El Mordjane, est le nom de ce premier album solo réalisé en collaboration avec Jean-Baptiste Ferré, pianiste et Tim Whelan. Toutes les influences musicales rencontrées pendant toutes ces années, allant du jazz à l’électro, ont donné naissance à ce premier album. Sorti en même temps que les attentats de 13 novembre à Paris, la promo est arrêtée mais le concert au Studio de l’Ermitage est, tout compte, fait maintenu. Cela n’empêche pas l’album de se faire repérer et de faire parler de lui dans le Monde ou Télérama. Par le biais de Maria Dolores, Sofiane Saidi rencontre le groupe lyonnais Mazalda qui fait des recherches musicales depuis des années en collectionnant de veilles cassettes et vinyles.

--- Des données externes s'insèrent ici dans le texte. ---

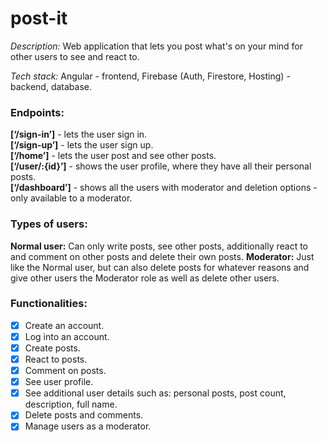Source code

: # post-it
*Description:* Web application that lets you post what's on your mind for other users to see and react to.

*Tech stack:* Angular - frontend, Firebase (Auth, Firestore, Hosting) - backend, database.

### Endpoints:
**[‘/sign-in’]** - lets the user sign in.  
**[‘/sign-up’]** - lets the user sign up.  
**[‘/home’]** - lets the user post and see other posts.  
**[‘/user/:{id}’]** - shows the user profile, where they have all their personal posts.    
**[‘/dashboard’]** - shows all the users with moderator and deletion options - only available to a moderator.

### Types of users:
**Normal user:** Can only write posts, see other posts, additionally react to and comment on other posts and delete their own posts.
**Moderator:** Just like the Normal user, but can also delete posts for whatever reasons and give other users the Moderator role as well as delete other users.

### Functionalities:
- [x] Create an account.  
- [x] Log into an account.  
- [x] Create posts.  
- [x] React to posts.  
- [x] Comment on posts.  
- [x] See user profile.  
- [x] See additional user details such as: personal posts, post count, description, full name.  
- [x] Delete posts and comments.
- [x] Manage users as a moderator.
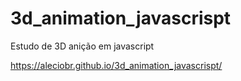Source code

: # 3d_animation_javascrispt
Estudo de 3D anição em javascript


https://aleciobr.github.io/3d_animation_javascrispt/
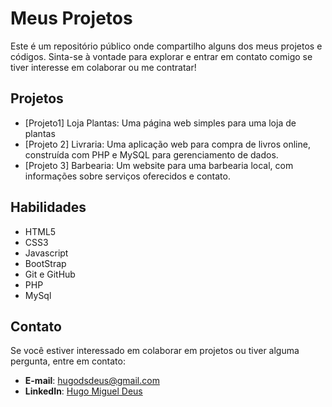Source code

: # Meus Projetos

Este é um repositório público onde compartilho alguns dos meus projetos e códigos. Sinta-se à vontade para explorar e entrar em contato comigo se tiver interesse em colaborar ou me contratar!

## Projetos

- [Projeto1] Loja Plantas: Uma página web simples para uma loja de plantas
- [Projeto 2] Livraria: Uma aplicação web para compra de livros online, construída com PHP e MySQL para gerenciamento de dados.
- [Projeto 3] Barbearia: Um website para uma barbearia local, com informações sobre serviços oferecidos e contato.

## Habilidades

- HTML5
- CSS3
- Javascript
- BootStrap
- Git e GitHub
- PHP
- MySql


## Contato

Se você estiver interessado em colaborar em projetos ou tiver alguma pergunta, entre em contato:

- **E-mail**: hugodsdeus@gmail.com
- **LinkedIn**: [Hugo Miguel Deus](www.linkedin.com/in/hugo-miguel-deus-70571952)
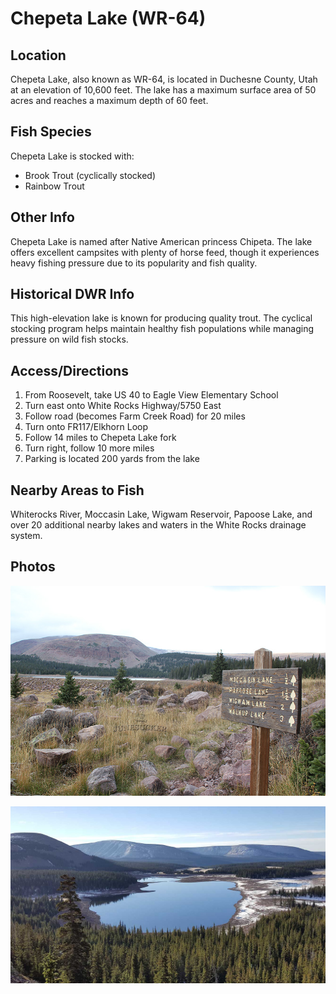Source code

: # Chepeta Lake (WR-64)

## Location
Chepeta Lake, also known as WR-64, is located in Duchesne County, Utah at an elevation of 10,600 feet. The lake has a maximum surface area of 50 acres and reaches a maximum depth of 60 feet.

## Fish Species
Chepeta Lake is stocked with:
- Brook Trout (cyclically stocked)
- Rainbow Trout

## Other Info
Chepeta Lake is named after Native American princess Chipeta. The lake offers excellent campsites with plenty of horse feed, though it experiences heavy fishing pressure due to its popularity and fish quality.

## Historical DWR Info
This high-elevation lake is known for producing quality trout. The cyclical stocking program helps maintain healthy fish populations while managing pressure on wild fish stocks.

## Access/Directions
1. From Roosevelt, take US 40 to Eagle View Elementary School
2. Turn east onto White Rocks Highway/5750 East
3. Follow road (becomes Farm Creek Road) for 20 miles
4. Turn onto FR117/Elkhorn Loop
5. Follow 14 miles to Chepeta Lake fork
6. Turn right, follow 10 more miles
7. Parking is located 200 yards from the lake

## Nearby Areas to Fish
Whiterocks River, Moccasin Lake, Wigwam Reservoir, Papoose Lake, and over 20 additional nearby lakes and waters in the White Rocks drainage system.

## Photos
![Chepeta Lake Utah](../photos/chepeta-lake-1.jpg)

![Chepeta Lake View](../photos/chepeta-lake-2.jpg)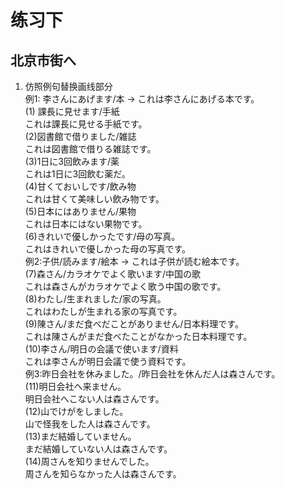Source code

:# 练习下
## 北京市街へ
1. 仿照例句替换画线部分  
例1: 李さんにあげます/本 → これは李さんにあげる本です。  
(1) 課長に見せます/手紙  
これは課長に見せる手紙です。  
(2)図書館で借りました/雑誌  
これは図書館で借りる雑誌です。  
(3)1日に3回飲みます/薬  
これは1日に3回飲む薬だ。  
(4)甘くておいしです/飲み物  
これは甘くて美味しい飲み物です。  
(5)日本にはありません/果物  
これは日本にはない果物です。  
(6)きれいで優しかったです/母の写真。  
これはきれいで優しかった母の写真です。  
例2:子供/読みます/絵本 → これは子供が読む絵本です。  
(7)森さん/カラオケでよく歌います/中国の歌  
これは森さんがカラオケでよく歌う中国の歌です。  
(8)わたし/生まれました/家の写真。  
これはわたしが生まれる家の写真です。  
(9)陳さん/まだ食べだことがありません/日本料理です。  
これは陳さんがまだ食べたことがなかった日本料理です。  
(10)李さん/明日の会議で使います/資料  
これは李さんが明日会議で使う資料です。  
例3:昨日会社を休みました。/昨日会社を休んだ人は森さんです。  
(11)明日会社へ来ません。  
明日会社へこない人は森さんです。  
(12)山でけがをしました。  
山で怪我をした人は森さんです。  
(13)まだ結婚していません。  
まだ結婚していない人は森さんです。  
(14)周さんを知りませんでした。  
周さんを知らなかった人は森さんです。  

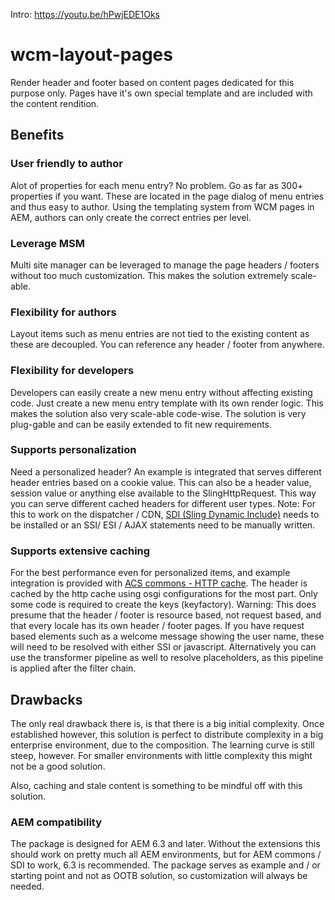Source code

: Intro: https://youtu.be/hPwjEDE1Oks

# wcm-layout-pages
Render header and footer based on content pages dedicated for this purpose only.
Pages have it's own special template and are included with the content rendition.

## Benefits 

### User friendly to author
Alot of properties for each menu entry? No problem. Go as far as 300+ properties if you want. These are located in the page dialog of menu entries and thus easy to author.
Using the templating system from WCM pages in AEM, authors can only create the correct entries per level.

### Leverage MSM
Multi site manager can be leveraged to manage the page headers / footers without too much customization.
This makes the solution extremely scale-able. 
### Flexibility for authors
Layout items such as menu entries are not tied to the existing content as these are decoupled.
You can reference any header / footer from anywhere.

### Flexibility for developers
Developers can easily create a new menu entry without affecting existing code. Just create a new menu entry template with its own render logic.
This makes the solution also very scale-able code-wise. The solution is very plug-gable and can be easily extended to fit new requirements.

### Supports personalization
Need a personalized header? An example is integrated that serves different header entries based on a cookie value.
This can also be a header value, session value or anything else available to the SlingHttpRequest. 
This way you can serve different cached headers for different user types. 
Note: For this to work on the dispatcher / CDN, [SDI (Sling Dynamic Include)](https://sling.apache.org/documentation/bundles/dynamic-includes.html) needs to be installed or an SSI/ ESI / AJAX statements need to be manually written. 


### Supports extensive caching
For the best performance even for personalized items, and example integration is provided with [ACS commons - HTTP cache](https://adobe-consulting-services.github.io/acs-aem-commons/features/http-cache/index.html).
The header is cached by the http cache using osgi configurations for the most part.
Only some code is required to create the keys (keyfactory).
Warning: This does presume that the header / footer is resource based, not request based, and that every locale has its own header / footer pages.
If you have request based elements such as a welcome message showing the user name, these will need to be resolved with either SSI or javascript.
Alternatively you can use the transformer pipeline as well to resolve placeholders, as this pipeline is applied after the filter chain.


## Drawbacks
The only real drawback there is, is that there is a big initial complexity.
Once established however, this solution is perfect to distribute complexity in a big enterprise environment, due to the composition.
The learning curve is still steep, however.
For smaller environments with little complexity this might not be a good solution.

Also, caching and stale content is something to be mindful off with this solution.

### AEM compatibility
The package is designed for AEM 6.3 and later.
Without the extensions this should work on pretty much all AEM environments, but for AEM commons / SDI to work, 6.3 is recommended.
The package serves as example and / or starting point and not as OOTB solution, so customization will always be needed.

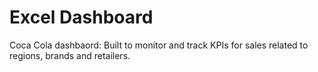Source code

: # Excel Dashboard

Coca Cola dashbaord: Built to monitor and track KPIs for sales related to regions, brands and retailers.
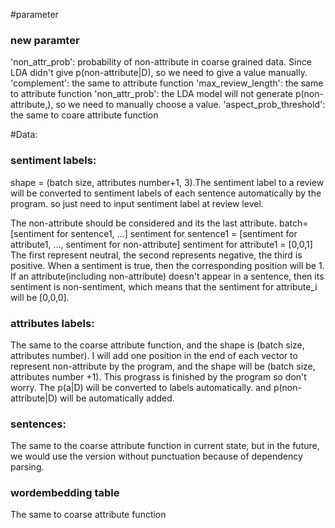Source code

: #parameter
### new paramter
'non_attr_prob': probability of non-attribute in coarse grained data. Since LDA didn't give p(non-attribute|D), so we need to give a value manually.
'complement': the same to attribute function
'max_review_length': the same to attribute function
'non_attr_prob': the LDA model will not generate p(non-attribute,), so we need to manually choose a value.
'aspect_prob_threshold': the same to coare attribute function

#Data:
### sentiment labels:
shape = (batch size, attributes number+1, 3).The sentiment label to a review will be converted to sentiment labels of each sentence automatically by the program.
so just need to input sentiment label at review level.

The non-attribute should be considered and its the last attribute. 
batch= [sentiment for sentence1, ...]
sentiment for sentence1 = [sentiment for attribute1, ..., sentiment for non-attribute]
sentiment for attribute1 = [0,0,1]
The first represent neutral, the second represents negative, the third is positive. When a sentiment is true, then the corresponding position will be 1.
If an attribute(including non-attribute) doesn't appear in a sentence, then its sentiment is non-sentiment, which means that the sentiment for attribute_i
 will be [0,0,0]. 

### attributes labels:
The same to the coarse attribute function, and the shape is (batch size, attributes number).
I will add one position in the end of each vector to represent non-attribute by the program, and the shape will be (batch size, attributes number +1). 
This prograss is finished by the program so don't worry.
The p(a|D) will be converted to labels automatically. and p(non-attribute|D) will be automatically added.

### sentences:
The same to the coarse attribute function in current state, but in the future, we would use the version without punctuation because of dependency parsing.

### wordembedding table
The same to coarse attribute function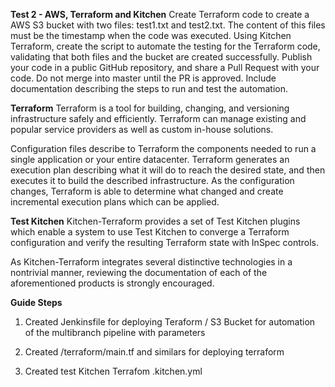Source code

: **Test 2 - AWS, Terraform and Kitchen**
Create Terraform code to create a AWS S3 bucket with two files: test1.txt and test2.txt. The content of this files must be the timestamp when the code was executed.
Using Kitchen Terraform, create the script to automate the testing for the Terraform code, validating that both files and the bucket are created successfully.
Publish your code in a public GitHub repository, and share a Pull Request with your code. Do not merge into master until the PR is approved.
Include documentation describing the steps to run and test the automation.

**Terraform**
Terraform is a tool for building, changing, and versioning infrastructure safely and efficiently. Terraform can manage existing and popular service providers as well as custom in-house solutions.

Configuration files describe to Terraform the components needed to run a single application or your entire datacenter. Terraform generates an execution plan describing what it will do to reach the desired state, and then executes it to build the described infrastructure. As the configuration changes, Terraform is able to determine what changed and create incremental execution plans which can be applied.

**Test Kitchen**
Kitchen-Terraform provides a set of Test Kitchen plugins which enable a system to use Test Kitchen to converge a Terraform configuration and verify the resulting Terraform state with InSpec controls.

As Kitchen-Terraform integrates several distinctive technologies in a nontrivial manner, reviewing the documentation of each of the aforementioned products is strongly encouraged.

**Guide Steps**

1) Created Jenkinsfile for deploying Teraform / S3 Bucket for automation of the multibranch pipeline with parameters

2) Created /terraform/main.tf and similars for deploying terraform

3) Created test Kitchen Terrafom .kitchen.yml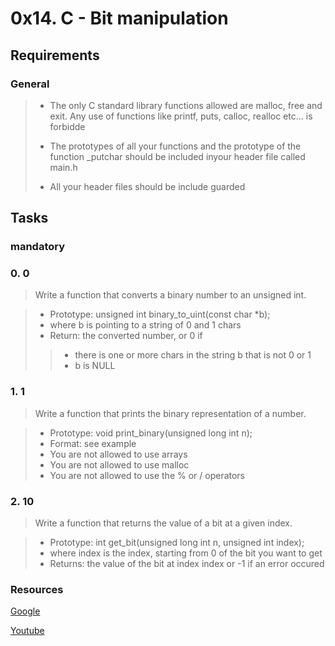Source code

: # 0x14. C - Bit manipulation

## Requirements


### General

> - The only C standard library functions allowed are malloc, free and exit. Any use of     functions like printf, puts, calloc, realloc etc… is forbidde
>
> - The prototypes of all your functions and the prototype of the function _putchar     should be included inyour header file called main.h
>
> - All your header files should be include guarded



## Tasks

### mandatory

### 0. 0

> Write a function that converts a binary number to an unsigned int. 

> - Prototype: unsigned int binary_to_uint(const char *b);
> - where b is pointing to a string of 0 and 1 chars
> - Return: the converted number, or 0 if
>> - there is one or more chars in the string b that is not 0 or 1
>> - b is NULL

### 1. 1

> Write a function that prints the binary representation of a number.

> - Prototype: void print_binary(unsigned long int n);
> - Format: see example
> - You are not allowed to use arrays
> - You are not allowed to use malloc
> - You are not allowed to use the % or / operators

### 2. 10

> Write a function that returns the value of a bit at a given index.

> - Prototype: int get_bit(unsigned long int n, unsigned int index);
> - where index is the index, starting from 0 of the bit you want to get
> - Returns: the value of the bit at index index or -1 if an error occured

### Resources

[Google](https://www.google.com/webhp?q=bit+manipulation+C)

[Youtube](https://www.youtube.com/results?search_query=bitwise+operators+in+c)

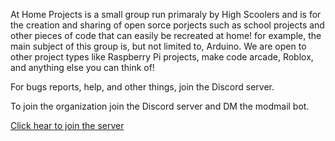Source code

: 
At Home Projects is a small group run primaraly by High Scoolers and is for the creation and sharing of open sorce porjects such as school projects 
and other pieces of code that can easily be recreated at home! for example, the main subject of this group is, but not limited to, Arduino. 
We are open to other project types like Raspberry Pi projects, make code arcade, Roblox, and anything else you can think of! 


For bugs reports, help, and other things, join the Discord server.


To join the organization join the Discord server and DM the modmail bot.

[Click hear to join the server](https://discord.gg/K4JJh2jgFk)
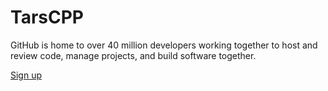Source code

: # TarsCPP

GitHub is home to over 40 million developers working together to host and review code, manage projects, and build software together.

[Sign up](https://github.com/join?source=prompt-blob-show)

« Ce qui est troublant c’est que Lyon est la première ville dans laquelle on a joué du Raï en France par les membres du groupe Raïna Raï. Cette ville est un vivier du Raï ».
Sofiane Saidi et Mazalda commencent à faire des concerts ensemble. Ils jouent le raï des années 70,80 avec des instruments analogiques. « J’ai décidé de partir à la reconquête de cette musique. Je pensais que ça allait être difficile mais les retours du public ont été bons et cela a pris. »
C’est à ce moment-là que le projet de l’album El Ndjoum naît. S’ensuit de nombreux concerts à La Java à Paris, Banlieues Bleues et à l’étranger. Conscient de son succès, il rapproche aussi tout cela d’un nouveau phénomène parisien autour de la musique du Maghreb.
« J’ai travaillé en parallèle avec Acid Arab et on voit de plus en plus de soirées Arabic à Paris. On mixe des vieilles cassettes, des vieux vinyles. On voit quelque chose qui revient et on se dit que nous sommes au cœur de l’histoire. Nous avons une chance énorme de vivre cela ici car ce n’est absolument pas communautaire. Cela fait partie d’une nouvelle culture et je trouve ça génial ce qui est en train de se passer avec des artistes comme Acid Arab ou Habibi Funk. De plus, je pense aussi que si ça se passe à Paris, ce n’est pas un hasard. Le Maghreb il est juste là, en face de nous et on ne peut pas l’ignorer, c’est notre culture à tous ! »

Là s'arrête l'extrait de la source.